Allah dövme yapana ve yaptırana, namisaya (kaş alana) ve mutenammisaya (kaş aldırana), güzelleşmek için Allah’ın yarattığını değiştirerek dişlerini düzettirene lanet etsin.’[1]

Bu hadisi tercüme edenlerden bazısı: "Yüzden kıl alan ve aldıranlar" şeklinde, bazısı da "kaş alan ve aldıranlar" şeklinde tercüme etmektedir.

Namisa kelimesinin aslı en-Nams’tır. Bunun mutlak olarak yüzden kıl almak olduğu söylendiği gibi, sadece kaş almak ve inceltmek olduğu da söylenmiştir. Burada tercihe şayan olan yüzden sadece kaş almak ve inceltmektir. Zira bu açıklama Aişe radıyallahu anha’dan rivayet edilmiştir ve O bu meseleleri başkalarından daha iyi bilir.[2]

“İbn Ebi's-Sakr'ın hanımı, Aişe radıyallahu anha'nın yanında iken bir kadın:

"Yüzümde tüyler bulunmaktadır. Kocama güzel görünmek için onları yolabilir miyim?" diye sorunca Aişe radıyallahu anha şöyle dedi:

"Seni kötü gösterecek şeyleri kendinden gider. Birini ziyarete gittiğinde nasıl süsleniyorsan kocana karşı da öyle süslen. Kocan sana bir şey emrettiği zaman ona itaat et ve hakkında yemin ettiği zaman yeminini doğru çıkar. İstemediği kişileri de evine sokma"[3]

en-Nams yüzden kıl yolmaktır.

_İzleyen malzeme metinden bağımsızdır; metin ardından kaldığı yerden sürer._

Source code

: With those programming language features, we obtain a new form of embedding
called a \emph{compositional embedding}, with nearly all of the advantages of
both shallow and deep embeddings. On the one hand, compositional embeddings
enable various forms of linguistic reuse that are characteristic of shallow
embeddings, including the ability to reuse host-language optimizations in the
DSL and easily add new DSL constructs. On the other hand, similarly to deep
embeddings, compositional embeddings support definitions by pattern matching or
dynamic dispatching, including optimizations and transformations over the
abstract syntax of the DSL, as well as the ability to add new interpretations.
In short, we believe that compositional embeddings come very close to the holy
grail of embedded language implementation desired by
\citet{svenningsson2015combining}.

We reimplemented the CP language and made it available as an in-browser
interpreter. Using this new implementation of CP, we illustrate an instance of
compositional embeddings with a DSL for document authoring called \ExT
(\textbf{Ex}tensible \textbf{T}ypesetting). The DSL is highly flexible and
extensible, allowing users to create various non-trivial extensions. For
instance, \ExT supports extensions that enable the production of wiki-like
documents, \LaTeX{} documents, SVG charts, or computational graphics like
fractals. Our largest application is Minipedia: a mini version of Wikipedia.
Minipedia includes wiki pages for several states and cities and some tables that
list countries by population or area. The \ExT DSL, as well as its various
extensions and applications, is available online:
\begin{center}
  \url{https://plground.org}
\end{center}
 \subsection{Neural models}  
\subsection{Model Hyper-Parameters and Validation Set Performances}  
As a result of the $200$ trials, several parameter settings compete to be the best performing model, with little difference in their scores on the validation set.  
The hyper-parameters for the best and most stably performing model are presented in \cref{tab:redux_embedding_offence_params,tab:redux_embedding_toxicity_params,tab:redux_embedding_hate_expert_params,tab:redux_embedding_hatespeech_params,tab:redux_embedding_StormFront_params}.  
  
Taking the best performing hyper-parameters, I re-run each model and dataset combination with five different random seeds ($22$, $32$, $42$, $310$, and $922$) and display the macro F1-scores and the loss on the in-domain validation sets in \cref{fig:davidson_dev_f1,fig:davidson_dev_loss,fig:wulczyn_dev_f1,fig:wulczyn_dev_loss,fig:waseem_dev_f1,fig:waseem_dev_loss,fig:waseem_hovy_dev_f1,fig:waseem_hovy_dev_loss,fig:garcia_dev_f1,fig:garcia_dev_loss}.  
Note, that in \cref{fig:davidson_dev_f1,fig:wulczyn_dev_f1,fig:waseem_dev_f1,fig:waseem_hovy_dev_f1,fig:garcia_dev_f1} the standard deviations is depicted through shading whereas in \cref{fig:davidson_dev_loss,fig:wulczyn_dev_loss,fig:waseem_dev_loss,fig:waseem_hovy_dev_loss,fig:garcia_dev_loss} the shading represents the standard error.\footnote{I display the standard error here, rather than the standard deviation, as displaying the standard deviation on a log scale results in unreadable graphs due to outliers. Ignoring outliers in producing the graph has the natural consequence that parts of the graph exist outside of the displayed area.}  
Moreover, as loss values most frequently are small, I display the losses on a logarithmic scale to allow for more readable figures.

Bu konudaki yasak umumidir. Yasaktaki lanet ifadesi özellikle kadın hakkındadır ve kadının yüzünde normal olan kıllar; kaşları ve kirpikleridir. Yasak ve lanet de kadında anormal olan bir durum için değil, kadında asıl olan duruma göre varid olmuştur.

Bu yüzden bazı lügat ehli ve şarihler en-namisa'yı kaş alan kadın olarak açıklamışlardır. Bundan dolayı el-Lecnetu'd-Daime fetva komisyonu, kadının iki kaş arasındaki kılları gidermesinin caiz olduğunu, bunun kaşlardan olmadığı için hadiste yasaklanan ifadeye dâhil olmadığına fetva vermiştir.[4]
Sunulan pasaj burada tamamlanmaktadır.